What I'd like in a phone 2015

A while ago I posted what I thought a phone should have. Without looking at that post, I wan to write one again.

Camera that can take a clear picture despite having it taken by someone with shakey hands.

Water resistance ip67 or ip68 (or free/cheap replacement program) - I may be paying extra for peace of mind, but I get caught in the rain with my phone every so often.

Removable battery 2800 mAh or greater for a 5" phone (ideally 3500)

Either SDXC card slot or affordable internal storage at 64GB, though ideally 128 GB. *My S5 just had a 64GB SanDisk card go bad and a 32GB one died in my S3 a few years ago. I currently use about 60 GB. As apps get larger, more local space will be needed for use in no data areas.

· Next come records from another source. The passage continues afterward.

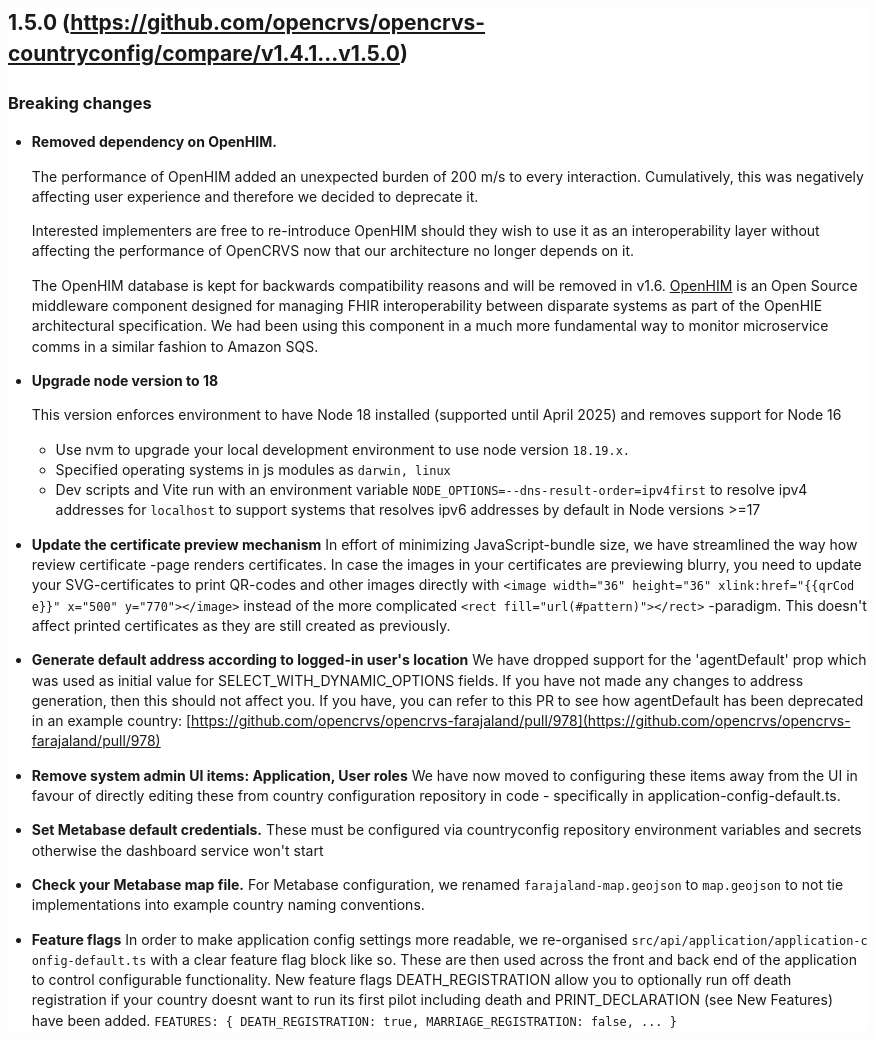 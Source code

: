 ## 1.5.0 (https://github.com/opencrvs/opencrvs-countryconfig/compare/v1.4.1...v1.5.0)

### Breaking changes

- **Removed dependency on OpenHIM.**&#x20;

  The performance of OpenHIM added an unexpected burden of 200 m/s to every interaction. Cumulatively, this was negatively affecting user experience and therefore we decided to deprecate it.&#x20;

  &#x20;Interested implementers are free to re-introduce OpenHIM should they wish to use it as an interoperability layer without affecting the performance of OpenCRVS now that our architecture no longer depends on it.

  The OpenHIM database is kept for backwards compatibility reasons and will be removed in v1.6. [OpenHIM](https://openhim.org/) is an Open Source middleware component designed for managing FHIR interoperability between disparate systems as part of the OpenHIE architectural specification. We had been using this component in a much more fundamental way to monitor microservice comms in a similar fashion to Amazon SQS. &#x20;

- **Upgrade node version to 18**

  This version enforces environment to have Node 18 installed (supported until April 2025) and removes support for Node 16

  - Use nvm to upgrade your local development environment to use node version `18.19.x.`
  - Specified operating systems in js modules as `darwin, linux`
  - Dev scripts and Vite run with an environment variable `NODE_OPTIONS=--dns-result-order=ipv4first` to resolve ipv4 addresses for `localhost` to support systems that resolves ipv6 addresses by default in Node versions >=17

- **Update the certificate preview mechanism** In effort of minimizing JavaScript-bundle size, we have streamlined the way how review certificate -page renders certificates. In case the images in your certificates are previewing blurry, you need to update your SVG-certificates to print QR-codes and other images directly with `<image width="36" height="36" xlink:href="{{qrCode}}" x="500" y="770"></image>` instead of the more complicated `<rect fill="url(#pattern)"></rect>` -paradigm. This doesn't affect printed certificates as they are still created as previously.
- **Generate default address according to logged-in user's location** We have dropped support for the 'agentDefault' prop which was used as initial value for SELECT_WITH_DYNAMIC_OPTIONS fields. If you have not made any changes to address generation, then this should not affect you. If you have, you can refer to this PR to see how agentDefault has been deprecated in an example country: [https://github.com/opencrvs/opencrvs-farajaland/pull/978](https://github.com/opencrvs/opencrvs-farajaland/pull/978)
- **Remove system admin UI items: Application, User roles** We have now moved to configuring these items away from the UI in favour of directly editing these from country configuration repository in code - specifically in application-config-default.ts.
- **Set Metabase default credentials.** These must be configured via countryconfig repository environment variables and secrets otherwise the dashboard service won't start
- **Check your Metabase map file.** For Metabase configuration, we renamed `farajaland-map.geojson` to `map.geojson` to not tie implementations into example country naming conventions.
- **Feature flags** In order to make application config settings more readable, we re-organised `src/api/application/application-config-default.ts` with a clear feature flag block like so. These are then used across the front and back end of the application to control configurable functionality. New feature flags DEATH_REGISTRATION allow you to optionally run off death registration if your country doesnt want to run its first pilot including death and PRINT_DECLARATION (see New Features) have been added.
  `FEATURES: {
  DEATH_REGISTRATION: true,
  MARRIAGE_REGISTRATION: false,
  ...
} ` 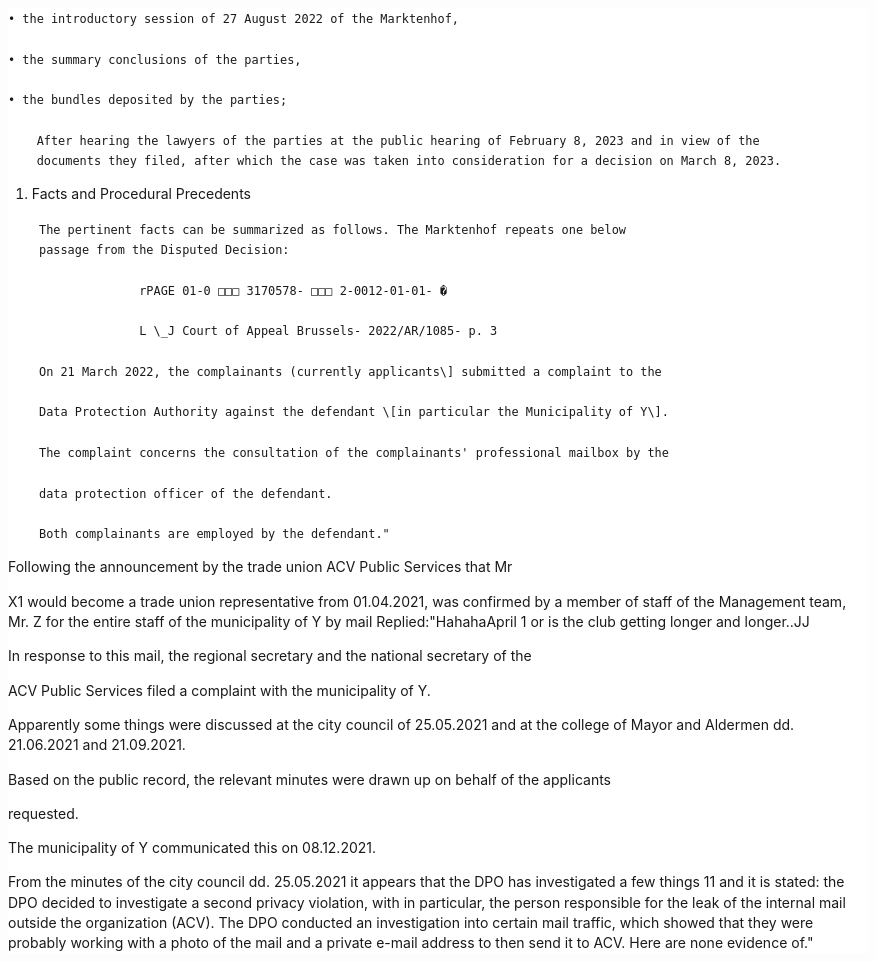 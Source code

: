     • the introductory session of 27 August 2022 of the Marktenhof,

    • the summary conclusions of the parties,

    • the bundles deposited by the parties;

        After hearing the lawyers of the parties at the public hearing of February 8, 2023 and in view of the
        documents they filed, after which the case was taken into consideration for a decision on March 8, 2023.

1. Facts and Procedural Precedents

        The pertinent facts can be summarized as follows. The Marktenhof repeats one below
        passage from the Disputed Decision:

                      rPAGE 01-0 □□□ 3170578- □□□ 2-0012-01-01- � 

                      L \_J Court of Appeal Brussels- 2022/AR/1085- p. 3

        On 21 March 2022, the complainants (currently applicants\] submitted a complaint to the

        Data Protection Authority against the defendant \[in particular the Municipality of Y\].

        The complaint concerns the consultation of the complainants' professional mailbox by the

        data protection officer of the defendant.

        Both complainants are employed by the defendant."

 Following the announcement by the trade union ACV Public Services that Mr

X1 would become a trade union representative from 01.04.2021, was confirmed by a member of staff of the
Management team, Mr. Z for the entire staff of the municipality of Y by mail
Replied:"HahahaApril 1 or is the club getting longer and longer..JJ

In response to this mail, the regional secretary and the national secretary of the

ACV Public Services filed a complaint with the municipality of Y.

Apparently some things were discussed at the city council of 25.05.2021 and at the college
of Mayor and Aldermen dd. 21.06.2021 and 21.09.2021.

Based on the public record, the relevant minutes were drawn up on behalf of the applicants

requested.

The municipality of Y communicated this on 08.12.2021.

From the minutes of the city council dd. 25.05.2021 it appears that the DPO has investigated a few things
                     11
and it is stated: the DPO decided to investigate a second privacy violation, with
in particular, the person responsible for the leak of the internal mail outside the organization (ACV). The DPO
conducted an investigation into certain mail traffic, which showed that they were probably working with a
photo of the mail and a private e-mail address to then send it to ACV. Here are none
evidence of."
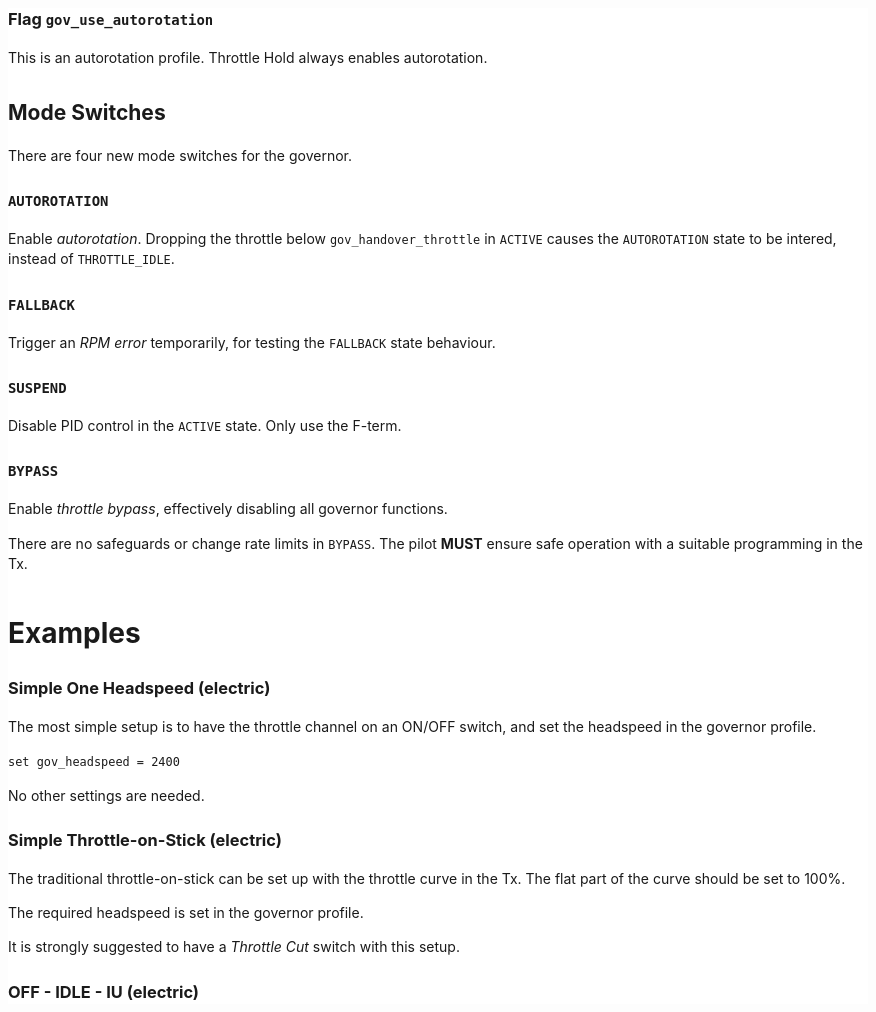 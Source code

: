 ### Flag `gov_use_autorotation`

This is an autorotation profile. Throttle Hold always enables autorotation.


## Mode Switches

There are four new mode switches for the governor.

### `AUTOROTATION`

Enable _autorotation_. Dropping the throttle below `gov_handover_throttle` in `ACTIVE`
causes the `AUTOROTATION` state to be intered, instead of `THROTTLE_IDLE`.

### `FALLBACK`

Trigger an _RPM error_ temporarily, for testing the `FALLBACK` state behaviour.

### `SUSPEND`

Disable PID control in the `ACTIVE` state. Only use the F-term.

### `BYPASS`

Enable _throttle bypass_, effectively disabling all governor functions.

There are no safeguards or change rate limits in `BYPASS`. The pilot **MUST**
ensure safe operation with a suitable programming in the Tx.


# Examples

### Simple One Headspeed (electric)

The most simple setup is to have the throttle channel on an ON/OFF switch, and
set the headspeed in the governor profile.

```
set gov_headspeed = 2400
```

No other settings are needed.

### Simple Throttle-on-Stick (electric)

The traditional throttle-on-stick can be set up with the throttle curve in
the Tx. The flat part of the curve should be set to 100%.

The required headspeed is set in the governor profile.

It is strongly suggested to have a _Throttle Cut_ switch with this setup.

### OFF - IDLE - IU (electric)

A louder speaker phone for calls and music than the S5

Screen size variants for small handed people (~4" screen), people with large hands (~5" screen), and phablet size with similar specs (~5.7). 720p is fine for the 4-5" variants. 1080 is fine for 5-5.7". Much more just burns battery.

Strong, unlikely to break screen. Maybe make it thicker with the current Gorilla glass instead of thinner with the newest glass. Cracks are more common that scratches

A screen that has low battery draw.

Software that has low power drain options. (Maybe greyscale, only allow certain apps to recieve data, like google hangouts, a web browser, text, calling-like Samsung)

Rapid OS patches and updates (for security reasons)

Bonuses
Shock resistant

A way to use the screen if the screen is wet (in the rain on a wet phone)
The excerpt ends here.